If you are a tax payer then this article is for you. The Indian government has rolled out the New Tax Regime to make personal income tax easier to navigate. Out of the 7.28 crore income tax returns (ITRs) submitted for the financial year 2024-25, 5.27 crore were filed under the New Tax Regime, while 2.01 crore opted for the Old Tax Regime. This indicates that around 72% of taxpayers have switched to the new system.

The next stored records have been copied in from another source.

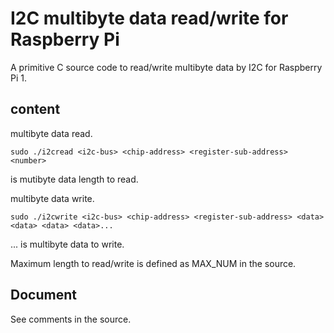 # I2C multibyte data read/write for Raspberry Pi    

A primitive C source code to read/write multibyte data by I2C for Raspberry Pi 1.   

## content    

multibyte data read.   
```
sudo ./i2cread <i2c-bus> <chip-address> <register-sub-address> <number>  
```
<number> is mutibyte data length to read.  
  
multibyte data write.   
```
sudo ./i2cwrite <i2c-bus> <chip-address> <register-sub-address> <data> <data> <data> <data>... 
```
<data>... is multibyte data to write.   
  
Maximum length to read/write is defined as MAX_NUM in the source. 

## Document  

See comments in the source.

While the new tax regime features lower tax rates, it has eliminated several popular exemptions and deductions like House Rent Allowance (HRA), Leave Travel Allowance (LTA), home loan interest, and Section 80C benefits. However, there are still three key exemptions available, though most people are only familiar with one of them.
1. Standard Deduction
Salaried employees and pensioners can benefit from the standard deduction in the new tax regime. For the financial year 2023-24, this deduction was set at Rs 50,000, but it has been raised to Rs 75,000 for FY 2024-25. This adjustment will help taxpayers lower their taxable income and, in turn, their tax bills.
2. Employer’s Contribution to NPS
In the new tax regime, there’s a tax exemption for contributions made by employers to the National Pension System (NPS), as outlined in section 80CCD(2). However, employees won’t get an exemption for their own contributions. The employer’s contribution can be as much as 10% of the employee’s basic salary and dearness allowance, and this amount is tax-free.
3. Gratuity
Gratuity received upon retirement remains tax-free under the new tax regime. This exemption falls under section 10(10) of the Income Tax Act. For government employees, the entire gratuity amount is tax-free, while non-government employees can enjoy tax-free gratuity up to Rs 20 lakh.
Additionally, there’s a tax exemption under section 10(10C) for amounts received through the Voluntary Retirement Scheme (VRS), and employees can also benefit from exemptions under section 10(10AA) for leave encashment at retirement in the new tax regime.